IT'S time for a different NAFTA. To avert disaster, the president should withdraw the proposed agreement before Wednesday's vote, go back to the negotiating table with the Mexicans and do what it takes to enlist sufficient support from his own party.
With the White House still at least 25 votes short, Mr. Clinton's current up-or-down strategy on NAFTA portends a donnybrook for both the president and NAFTA's congressional opponents. If NAFTA is defeated, Mr. Clinton and his party will suffer a self-inflicted wound -- and that doesn't have to happen.
For weeks, the administration has insisted that NAFTA is a test of Mr. Clinton's presidency; that if this version goes down, no fallback deal is possible and Mexico will pursue other options.
NAFTA has also been elevated into a test of U.S. diplomatic credibility, of U.S. hemispheric relations and of the future of global trade. These claims are inflated, but the administration's own tactics have now created a self-fulfilling prophesy.
The morning after a NAFTA loss, the press will pronounce a gravely wounded presidency and a turn toward isolationism. Foreign leaders will question Mr. Clinton's ability to deliver on commitments.
Ross Perot will be several feet taller. NAFTA supporters will be spared the need to defend its economic dislocations. The GOP, which provides most of Mr. Clinton's support for the trade deal, will have the bipartisan high road and a political free ride.

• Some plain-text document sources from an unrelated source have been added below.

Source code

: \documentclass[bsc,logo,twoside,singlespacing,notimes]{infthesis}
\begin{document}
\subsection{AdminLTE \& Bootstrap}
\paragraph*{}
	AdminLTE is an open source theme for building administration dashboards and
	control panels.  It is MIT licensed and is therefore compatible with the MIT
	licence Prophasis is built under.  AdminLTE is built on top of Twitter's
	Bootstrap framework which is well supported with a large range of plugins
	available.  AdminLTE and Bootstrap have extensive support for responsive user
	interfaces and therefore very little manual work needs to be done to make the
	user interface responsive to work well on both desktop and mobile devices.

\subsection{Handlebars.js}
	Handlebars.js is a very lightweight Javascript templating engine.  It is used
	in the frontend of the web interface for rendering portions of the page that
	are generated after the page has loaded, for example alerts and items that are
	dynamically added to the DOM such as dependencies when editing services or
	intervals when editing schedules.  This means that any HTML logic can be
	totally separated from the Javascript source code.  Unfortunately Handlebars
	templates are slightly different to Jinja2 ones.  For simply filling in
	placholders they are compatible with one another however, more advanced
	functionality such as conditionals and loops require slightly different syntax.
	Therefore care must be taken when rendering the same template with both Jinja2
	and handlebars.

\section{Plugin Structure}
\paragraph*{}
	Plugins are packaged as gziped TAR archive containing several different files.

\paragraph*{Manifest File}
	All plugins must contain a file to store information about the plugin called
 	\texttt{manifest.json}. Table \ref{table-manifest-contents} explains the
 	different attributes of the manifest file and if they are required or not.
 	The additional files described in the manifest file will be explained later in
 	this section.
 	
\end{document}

Congressional Democrats, however, will be excoriated for abandoning their president and turning their backs on "free trade." Both the White House and the press will demonize the labor movement -- Mr. Clinton's staunchest allies.
Some might conclude from this dire scenario that NAFTA's skeptics in Congress should swallow hard and support their president. But I conclude from Mr. Clinton's missing votes that this trade deal stands revealed as dubious economics and worse politics.
My recent conversations with several senior administration officials, House Democrats and labor leaders confirm the following: As late as August, a very different NAFTA scenario was under active consideration.
Rather than embracing the NAFTA negotiated by the Bush administration, President Clinton could have put his own stamp on it. A new NAFTA might have strengthened Mexican labor rights and phased in reductions of trade barriers, based not on the calendar but on progress in raising Mexican wages. It could have added a special border tariff earmarked to finance infrastructure and economic development in Mexico, as well as worker adjustment assistance in the United States.
This version of NAFTA would have had -- and could still have -- the support of better than half the labor movement, of House Majority Leader Richard Gephardt and at least 50 more House Democrats.
Though it has not been reported, labor leaders in confidential discussions last summer hotly debated whether to support an improved NAFTA or to oppose any NAFTA. The leaders of key industrial unions resolved to support Mr. Clinton if he could improve the deal.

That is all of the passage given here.